Six participants (3 from the main study and 3 additional participants) completed the detection task (see Methods, Participants). As in the main study, we found that signal contrast thresholds increase with noise contrast (Figure 6b), F(4,50) = 40.43, p < 0.001, and were lower in the cued condition than in the uncued condition, F(1,50) = 9.62, p = 0.0032. Furthermore, there was no interaction between noise level and cue condition, F(4,50) = 0.13, p = 0.9722, such that the size of the cuing effect did not scale with noise contrast, as was the case in our main experiment. 
In the detection task, we fixed the contrast of the grating in each condition to the signal contrast thresholds estimated in the fine orientation discrimination task for each participant. Importantly, we found that detection accuracy (Figure 6a) was high in both the cued and uncued conditions (cued = 93.14% ± 2.25%; uncued = 92.67% ± 2.03%). We conducted a factorial ANOVA to test for main effects of cue (temporal uncertainty) on accuracy. Critically, we found that the temporal cue did not improve detection performance (main effect of cue: F(1,110) = 0.12, p = 0.7337; main effect of noise: F(4,110) = 0.36, p = 0.8383; interaction: F(4,110) = 0.93, p = 0.4504). These results show that the target gratings were easily detected, and the temporal cue did not improve detection performance, suggesting that temporal uncertainty did not entirely drive the observed cuing effect in the discrimination task. 
Discussion
To date, it has remained unclear whether temporal attention increases gain for all aspects of a stimulus (stimulus enhancement) or selectively increases gain for target features (signal enhancement) to improve perception (Denison, Heeger, & Carrasco, 2017; Fernández, Denison, & Carrasco, 2019; Nobre, Correa, & Coull, 2007; Nobre & Rohenkohl, 2014). In this study, we parametrically varied the contrast of a noise mask—an equivalent noise approach previously used to investigate mechanisms of spatial attention (Dosher & Lu, 2000b; Lu & Dosher, 1998; Lu & Dosher, 2000; Lu & Dosher, 2005)—to tease apart the mechanisms of temporal attention, under a normalization framework. We found that a temporal cue reduced signal contrast thresholds in an orientation discrimination task across all levels of external noise (see Figure 3). Our modeling results revealed that this effect was best described by a combination of signal enhancement and stimulus enhancement, with signal enhancement alone achieving a similar result (see Figure 5).
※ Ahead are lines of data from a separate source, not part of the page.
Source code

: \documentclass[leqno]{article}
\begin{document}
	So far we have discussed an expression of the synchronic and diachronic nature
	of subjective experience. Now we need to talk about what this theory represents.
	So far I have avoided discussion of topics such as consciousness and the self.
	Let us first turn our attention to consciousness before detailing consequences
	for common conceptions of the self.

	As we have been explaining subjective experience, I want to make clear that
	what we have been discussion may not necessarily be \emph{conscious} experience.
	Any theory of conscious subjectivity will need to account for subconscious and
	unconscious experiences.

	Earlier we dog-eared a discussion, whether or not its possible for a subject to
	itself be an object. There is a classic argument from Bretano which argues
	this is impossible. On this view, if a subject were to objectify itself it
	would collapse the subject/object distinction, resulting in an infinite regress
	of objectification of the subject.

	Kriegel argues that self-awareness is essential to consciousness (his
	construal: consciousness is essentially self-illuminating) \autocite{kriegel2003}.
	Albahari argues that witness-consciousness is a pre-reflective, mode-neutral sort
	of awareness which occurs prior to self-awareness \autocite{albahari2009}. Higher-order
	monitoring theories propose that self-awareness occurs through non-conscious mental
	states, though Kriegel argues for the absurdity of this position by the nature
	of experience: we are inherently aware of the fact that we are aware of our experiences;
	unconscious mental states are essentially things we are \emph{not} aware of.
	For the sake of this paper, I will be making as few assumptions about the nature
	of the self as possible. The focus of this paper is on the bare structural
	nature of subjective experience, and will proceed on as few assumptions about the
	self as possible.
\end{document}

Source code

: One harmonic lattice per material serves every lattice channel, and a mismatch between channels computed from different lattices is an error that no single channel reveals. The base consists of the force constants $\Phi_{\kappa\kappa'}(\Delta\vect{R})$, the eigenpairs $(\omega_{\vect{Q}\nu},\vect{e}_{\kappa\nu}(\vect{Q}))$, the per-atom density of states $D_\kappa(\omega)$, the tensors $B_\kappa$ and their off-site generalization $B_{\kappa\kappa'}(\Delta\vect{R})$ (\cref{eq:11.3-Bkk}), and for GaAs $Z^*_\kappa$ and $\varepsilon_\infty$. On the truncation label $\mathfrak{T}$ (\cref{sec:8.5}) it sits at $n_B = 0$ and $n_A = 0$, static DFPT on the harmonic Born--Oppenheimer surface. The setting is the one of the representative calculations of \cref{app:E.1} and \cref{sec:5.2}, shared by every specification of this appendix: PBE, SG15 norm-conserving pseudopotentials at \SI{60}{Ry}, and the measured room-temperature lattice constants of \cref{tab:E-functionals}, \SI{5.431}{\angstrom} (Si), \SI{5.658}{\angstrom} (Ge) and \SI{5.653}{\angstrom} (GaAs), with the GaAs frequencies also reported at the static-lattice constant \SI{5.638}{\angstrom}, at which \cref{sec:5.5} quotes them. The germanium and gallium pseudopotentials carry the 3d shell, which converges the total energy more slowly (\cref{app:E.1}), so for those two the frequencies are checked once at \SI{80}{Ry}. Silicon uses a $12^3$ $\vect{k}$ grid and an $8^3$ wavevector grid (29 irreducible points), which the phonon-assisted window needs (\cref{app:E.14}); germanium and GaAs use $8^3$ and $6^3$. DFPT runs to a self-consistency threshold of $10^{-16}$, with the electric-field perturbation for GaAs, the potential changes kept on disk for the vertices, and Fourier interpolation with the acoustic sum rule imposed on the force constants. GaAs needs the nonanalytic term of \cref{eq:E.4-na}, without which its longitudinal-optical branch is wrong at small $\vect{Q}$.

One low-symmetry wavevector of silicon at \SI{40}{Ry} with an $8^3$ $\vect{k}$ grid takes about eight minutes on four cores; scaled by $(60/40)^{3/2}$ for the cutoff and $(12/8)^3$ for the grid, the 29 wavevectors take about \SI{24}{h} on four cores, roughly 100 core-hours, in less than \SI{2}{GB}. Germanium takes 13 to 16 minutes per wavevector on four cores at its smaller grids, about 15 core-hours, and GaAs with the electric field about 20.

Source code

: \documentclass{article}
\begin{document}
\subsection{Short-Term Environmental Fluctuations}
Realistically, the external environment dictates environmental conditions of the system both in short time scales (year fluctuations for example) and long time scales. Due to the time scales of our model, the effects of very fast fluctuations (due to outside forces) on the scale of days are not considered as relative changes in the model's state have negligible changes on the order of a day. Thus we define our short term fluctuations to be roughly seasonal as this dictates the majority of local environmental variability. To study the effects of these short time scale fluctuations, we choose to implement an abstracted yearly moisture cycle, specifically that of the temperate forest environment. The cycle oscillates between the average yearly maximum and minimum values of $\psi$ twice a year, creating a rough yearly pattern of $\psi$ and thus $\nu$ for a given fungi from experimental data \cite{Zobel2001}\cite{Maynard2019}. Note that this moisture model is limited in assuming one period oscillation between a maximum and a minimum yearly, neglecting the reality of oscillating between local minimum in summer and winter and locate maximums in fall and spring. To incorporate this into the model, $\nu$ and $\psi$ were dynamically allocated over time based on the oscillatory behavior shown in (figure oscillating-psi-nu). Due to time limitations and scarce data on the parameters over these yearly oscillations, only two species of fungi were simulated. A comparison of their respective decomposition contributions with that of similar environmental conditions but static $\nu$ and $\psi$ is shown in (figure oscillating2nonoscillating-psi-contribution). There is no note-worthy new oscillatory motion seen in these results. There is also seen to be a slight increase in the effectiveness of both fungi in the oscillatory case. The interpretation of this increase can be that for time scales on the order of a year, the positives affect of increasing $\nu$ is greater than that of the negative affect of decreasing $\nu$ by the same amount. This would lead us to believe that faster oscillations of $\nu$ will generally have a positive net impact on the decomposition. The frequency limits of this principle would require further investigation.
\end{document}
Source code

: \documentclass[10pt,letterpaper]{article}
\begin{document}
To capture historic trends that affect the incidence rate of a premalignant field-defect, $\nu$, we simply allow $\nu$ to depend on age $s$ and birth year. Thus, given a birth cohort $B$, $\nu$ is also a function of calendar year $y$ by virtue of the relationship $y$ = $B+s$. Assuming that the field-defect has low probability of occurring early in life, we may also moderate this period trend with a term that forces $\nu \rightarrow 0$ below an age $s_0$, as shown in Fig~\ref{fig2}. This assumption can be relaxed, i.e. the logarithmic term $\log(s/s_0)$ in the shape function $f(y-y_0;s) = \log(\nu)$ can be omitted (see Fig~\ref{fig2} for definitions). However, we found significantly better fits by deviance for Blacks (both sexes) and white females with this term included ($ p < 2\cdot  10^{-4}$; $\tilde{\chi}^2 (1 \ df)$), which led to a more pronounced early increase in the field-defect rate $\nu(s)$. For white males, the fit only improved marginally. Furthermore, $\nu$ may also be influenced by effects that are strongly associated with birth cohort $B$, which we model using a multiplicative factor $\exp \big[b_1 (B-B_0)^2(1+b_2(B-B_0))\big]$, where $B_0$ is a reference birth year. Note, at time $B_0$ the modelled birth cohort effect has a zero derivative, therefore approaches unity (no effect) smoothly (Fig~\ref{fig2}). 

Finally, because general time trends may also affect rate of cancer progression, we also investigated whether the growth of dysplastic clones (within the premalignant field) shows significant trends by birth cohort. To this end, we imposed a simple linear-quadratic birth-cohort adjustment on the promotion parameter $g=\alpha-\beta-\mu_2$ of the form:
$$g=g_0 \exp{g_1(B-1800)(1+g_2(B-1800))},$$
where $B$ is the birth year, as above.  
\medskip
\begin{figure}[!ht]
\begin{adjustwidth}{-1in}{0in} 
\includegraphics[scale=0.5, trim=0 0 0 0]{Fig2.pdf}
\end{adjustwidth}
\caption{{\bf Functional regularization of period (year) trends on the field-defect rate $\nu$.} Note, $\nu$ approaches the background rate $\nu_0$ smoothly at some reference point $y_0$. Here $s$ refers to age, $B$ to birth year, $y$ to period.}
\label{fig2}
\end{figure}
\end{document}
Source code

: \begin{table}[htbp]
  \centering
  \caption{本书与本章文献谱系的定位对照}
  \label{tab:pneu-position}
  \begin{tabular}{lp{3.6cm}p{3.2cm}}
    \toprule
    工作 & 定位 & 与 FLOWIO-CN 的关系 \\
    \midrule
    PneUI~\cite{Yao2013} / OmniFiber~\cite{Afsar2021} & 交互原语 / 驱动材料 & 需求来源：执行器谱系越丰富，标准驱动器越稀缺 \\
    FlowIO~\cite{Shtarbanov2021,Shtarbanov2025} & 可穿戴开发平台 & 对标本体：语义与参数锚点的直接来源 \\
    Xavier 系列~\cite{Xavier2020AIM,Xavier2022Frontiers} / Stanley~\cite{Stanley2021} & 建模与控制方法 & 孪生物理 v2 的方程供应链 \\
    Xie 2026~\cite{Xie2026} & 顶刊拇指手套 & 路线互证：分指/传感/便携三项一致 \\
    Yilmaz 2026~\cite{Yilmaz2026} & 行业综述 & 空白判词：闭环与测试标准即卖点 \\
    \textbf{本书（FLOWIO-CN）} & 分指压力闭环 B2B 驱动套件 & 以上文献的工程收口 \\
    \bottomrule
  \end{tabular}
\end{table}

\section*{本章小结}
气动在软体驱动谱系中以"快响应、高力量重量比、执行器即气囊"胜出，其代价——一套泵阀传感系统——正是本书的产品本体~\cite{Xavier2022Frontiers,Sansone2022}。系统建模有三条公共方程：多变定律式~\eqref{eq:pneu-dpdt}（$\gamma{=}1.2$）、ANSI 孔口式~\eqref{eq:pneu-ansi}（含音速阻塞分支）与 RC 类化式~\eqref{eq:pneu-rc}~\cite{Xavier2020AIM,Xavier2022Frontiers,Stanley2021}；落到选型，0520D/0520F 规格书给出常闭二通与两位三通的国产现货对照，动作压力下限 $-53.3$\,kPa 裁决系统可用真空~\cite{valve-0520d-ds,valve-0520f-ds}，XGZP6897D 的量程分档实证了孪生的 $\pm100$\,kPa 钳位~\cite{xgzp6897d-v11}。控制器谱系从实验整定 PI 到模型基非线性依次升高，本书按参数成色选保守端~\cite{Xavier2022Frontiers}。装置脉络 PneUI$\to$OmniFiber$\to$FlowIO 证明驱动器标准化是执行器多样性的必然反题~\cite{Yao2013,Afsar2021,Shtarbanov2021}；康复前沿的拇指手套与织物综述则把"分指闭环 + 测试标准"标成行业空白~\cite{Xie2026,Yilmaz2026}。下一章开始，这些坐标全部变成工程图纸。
Therefore, our results provide evidence against the possibility that temporal attention improves perception solely by increasing visual gain in a non-selective manner (i.e. stimulus enhancement). Instead, our results suggest that temporal attention selectively increases gain for a target feature in addition to increasing gain in general (signal enhancement and stimulus enhancement). 
Figure 5.
 
Model Comparison Results. Average fitting results for each variant of the normalization model (N = 11). Individual subject points are jittered horizontally for better visualization. Baseline is the normalization model with an absence of attention coefficients (mechanisms) fit to the data from the cued condition. AST represents stimulus enhancement, AS represent signal enhancement, and AN represents external noise exclusion. A combination of stimulus enhancement and signal enhancement had the lowest ΔAICc value on average, while signal enhancement alone closely tailed this result. Error bars represent SEM.
Figure 5.
 
Model Comparison Results. Average fitting results for each variant of the normalization model (N = 11). Individual subject points are jittered horizontally for better visualization. Baseline is the normalization model with an absence of attention coefficients (mechanisms) fit to the data from the cued condition. AST represents stimulus enhancement, AS represent signal enhancement, and AN represents external noise exclusion. A combination of stimulus enhancement and signal enhancement had the lowest ΔAICc value on average, while signal enhancement alone closely tailed this result. Error bars represent SEM.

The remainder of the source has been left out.